**Task directions**
Among the lines below, which ones contain the word "кластеров"? Copy every such line.

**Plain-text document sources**

-- -- --

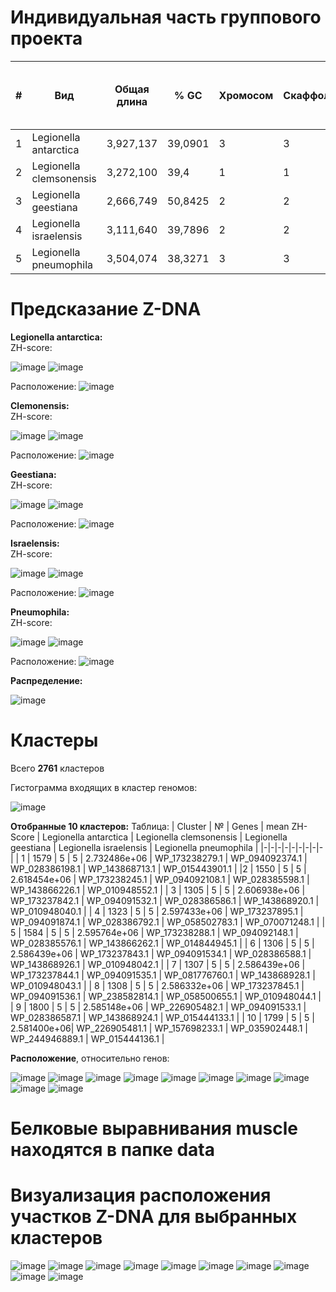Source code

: # Индивидуальная часть группового проекта

| # | Вид  | Общая длина | % GC    | Хромосом | Скаффолдов | Контигов | Количество аннотированных генов | Доля аннотированных генов | Количество экзонов | Доля экзонов | Количество  Z-ДНК | Общая длина Z-ДНК | Количество с ZH-Score >= 500 | Общая длина с ZH-Score >= 500 |
|---|------|-------------|---------|----------|------------|----------|-|-|-|-|-|-|-|-|
| 1 | Legionella antarctica  | 3,927,137 | 39,0901 | 3 |  3 | 3 | 3708 | 0.863216 | 3708 | 0.863216 | 35454 | 313692 | 3180 | 30882 |
| 2 | Legionella clemsonensis |  3,272,100  | 39,4 | 1 | 1 | 1 | 2941 | 0.890235 | 2941 | 0.890235 | 3272100 | 28930052 | 3115 | 29788 |
| 3 | Legionella geestiana    |  2,666,749  |    50,8425 | 2 | 2 | 2 | 2395 | 0.911431 | 2395 | 0.911431 | 60873 | 546412 | 25049 | 248224 |
| 4 | Legionella israelensis |  3,111,640  |    39,7896 | 2 | 2 | 2 | 2806 | 0.878786 | 2806 | 0.878786 | 64967 | 574508 | 2327 | 22570 |
| 5 | Legionella pneumophila |  3,504,074  |    38,3271 | 3 | 3 | 3 | 3137 | 0.889006 | 3137 | 0.889006 | 73576 | 650556 | 2051 | 19686 |

# Предсказание Z-DNA 
**Legionella antarctica:**     
ZH-score: 

![image](https://user-images.githubusercontent.com/86132283/173429757-cca4fe9c-fe4b-4528-8ac9-29c5adca3c67.png) 
![image](https://user-images.githubusercontent.com/86132283/173429825-815ef564-03ce-4823-b912-d1f438ccfa9b.png)

Расположение:
![image](https://user-images.githubusercontent.com/86132283/173430749-01861e66-a61e-4954-8fb4-8cadf7285e50.png)


**Clemonensis:**   
ZH-score: 

![image](https://user-images.githubusercontent.com/86132283/173429962-7906a586-1a86-458b-9ee6-e4f2ab095baa.png)
![image](https://user-images.githubusercontent.com/86132283/173429974-57b6a4d6-5d6c-4678-b11c-e9c9b1ba58c4.png)

Расположение:
![image](https://user-images.githubusercontent.com/86132283/173431110-39f3207c-97a2-4724-825b-535e514fe7f3.png)

**Geestiana:**  
ZH-score: 

![image](https://user-images.githubusercontent.com/86132283/173430061-86f7b76d-e3e7-470d-abb1-e353e722c791.png)
![image](https://user-images.githubusercontent.com/86132283/173430086-54ca6134-3294-47fa-90a9-ff3d8717a503.png)

Расположение:
![image](https://user-images.githubusercontent.com/86132283/173431139-46585d53-0990-4cf5-befc-7b6a9900619e.png)

**Israelensis:**  
ZH-score: 

![image](https://user-images.githubusercontent.com/86132283/173430112-f2a66a02-4f54-40d0-939b-d4aed0724b2f.png)
![image](https://user-images.githubusercontent.com/86132283/173430129-970130ef-e56c-41cd-b55a-12f0ae49cbc7.png)

Расположение:
![image](https://user-images.githubusercontent.com/86132283/173431158-840b5c3c-8508-4a5f-9a6e-2684003c5771.png)

**Pneumophila:**  
ZH-score: 

![image](https://user-images.githubusercontent.com/86132283/173430155-c0144649-e597-4ab0-8553-11f53052d885.png)
![image](https://user-images.githubusercontent.com/86132283/173430166-8df27a7e-1622-487a-b703-97b1aadb97b4.png)

Расположение:
![image](https://user-images.githubusercontent.com/86132283/173431171-25304486-0c69-4384-b8f6-823f9088df4a.png)

**Распределение:**

![image](https://user-images.githubusercontent.com/86132283/173431500-36d944cf-878d-4fb5-9829-aa3f30dca720.png)

# Кластеры
Всего **2761** кластеров

Гистограмма входящих в кластер геномов:

![image](https://user-images.githubusercontent.com/86132283/173434690-ffecc8c2-23df-4635-a656-96b9ff462227.png)

**Отобранные 10 кластеров:**
Таблица:
| Cluster | № |	Genes	| mean ZH-Score |	Legionella antarctica |	Legionella clemsonensis	| Legionella geestiana |	Legionella israelensis |	Legionella pneumophila |
|-|-|-|-|-|-|-|-|-|
| 1 | 1579 |	5 |	5 |	2.732486e+06 |	WP_173238279.1 |	WP_094092374.1 |	WP_028386198.1 | 	WP_143868713.1 |	WP_015443901.1 |
|2	| 1550 | 5	| 5	| 2.618454e+06	| WP_173238245.1	| WP_094092108.1	| WP_028385598.1	| WP_143866226.1 | 	WP_010948552.1 |
| 3 | 1305 |	5 |	5 |	2.606938e+06 |	WP_173237842.1 |	WP_094091532.1 |	WP_028386586.1 | 	WP_143868920.1 |	WP_010948040.1 |
| 4 | 1323 |	5 |	5 |	2.597433e+06 |	WP_173237895.1 |	WP_094091874.1 |	WP_028386792.1 |	WP_058502783.1 |	WP_070071248.1 |
| 5 | 1584 |	5 |	5 |	2.595764e+06 |	WP_173238288.1 |	WP_094092148.1 |	WP_028385576.1 |	WP_143866262.1 |	WP_014844945.1 |
| 6 | 1306 | 5 |	5 |	2.586439e+06 |	WP_173237843.1 |	WP_094091534.1 |	WP_028386588.1 |	WP_143868926.1 |	WP_010948042.1 |
| 7 |	1307 | 5 |	5 |	2.586439e+06 |	WP_173237844.1 |	WP_094091535.1 |	WP_081776760.1 |	WP_143868928.1 |	WP_010948043.1 |
| 8 | 1308 |	5 |	5 |	2.586332e+06 |	WP_173237845.1 | WP_094091536.1	| WP_238582814.1 |	WP_058500655.1 |	WP_010948044.1 |
| 9 |	1800 | 5 |	5 |	2.585148e+06 |	WP_226905482.1 |	WP_094091533.1 |	WP_028386587.1 |	WP_143868924.1 |	WP_015444133.1 |
| 10 |	1799 | 5 |	5 |	2.581400e+06|	WP_226905481.1 | WP_157698233.1 |	WP_035902448.1 |	WP_244946889.1 |	WP_015444136.1 |

**Расположение**, относительно генов:

![image](https://user-images.githubusercontent.com/86132283/173437020-42d18dd5-ad51-4ec9-96ca-515facae2cc3.png)
![image](https://user-images.githubusercontent.com/86132283/173437042-68229a58-6106-4ebf-b228-011689392023.png)
![image](https://user-images.githubusercontent.com/86132283/173437071-67c71118-29bf-49c9-b90f-40be2d93295c.png)
![image](https://user-images.githubusercontent.com/86132283/173437103-43f465d4-bd63-4c05-8553-18c2e61553af.png)
![image](https://user-images.githubusercontent.com/86132283/173437130-1ea2d768-fb10-43d7-a559-05a15d5fb39d.png)
![image](https://user-images.githubusercontent.com/86132283/173437149-6ca2aa84-7782-4840-80d7-fd434e7cf25c.png)
![image](https://user-images.githubusercontent.com/86132283/173437159-cb22de7a-71d2-49a3-b227-d1a1b87e4910.png)
![image](https://user-images.githubusercontent.com/86132283/173437169-a07e9f10-a1e1-432c-a6bc-9cd3cd2d4b02.png)
![image](https://user-images.githubusercontent.com/86132283/173437184-c772bf45-78f0-4eef-ab0d-bb533a2a9837.png)
![image](https://user-images.githubusercontent.com/86132283/173437194-4cb2e4e4-002d-4cf2-88e1-cda1c32e5390.png)

# Белковые выравнивания muscle находятся в папке data

# Визуализация расположения участков Z-DNA для выбранных кластеров

![image](https://user-images.githubusercontent.com/86132283/173438270-1551f005-43f3-478e-916a-78d77ea32c8b.png)
![image](https://user-images.githubusercontent.com/86132283/173438280-9c5d75bf-3048-437e-94db-8ef275ec052e.png)
![image](https://user-images.githubusercontent.com/86132283/173438289-0c9c9222-12de-4564-b161-ed7bfbd14e4a.png)
![image](https://user-images.githubusercontent.com/86132283/173438293-088ec733-7d51-46f0-8457-d3175205ad63.png)
![image](https://user-images.githubusercontent.com/86132283/173438306-a11ace68-9c4b-4864-863e-b508c777ea22.png)
![image](https://user-images.githubusercontent.com/86132283/173438359-149beb25-68dd-4045-b6fa-aa200f1322e8.png)
![image](https://user-images.githubusercontent.com/86132283/173438369-81cebba7-1010-4130-acf3-d519ec8cd07a.png)
![image](https://user-images.githubusercontent.com/86132283/173438376-b5d33c42-330c-41b8-a369-e3019de2a481.png)
![image](https://user-images.githubusercontent.com/86132283/173438390-ed94c019-4d0d-4a06-89bc-035516ff6764.png)
![image](https://user-images.githubusercontent.com/86132283/173438396-f31566db-5abd-4c09-8e50-e3fc26c1cd80.png)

-- -- --

**Solved problem**
Всего **2761** кластеров
**Отобранные 10 кластеров:**
# Визуализация расположения участков Z-DNA для выбранных кластеров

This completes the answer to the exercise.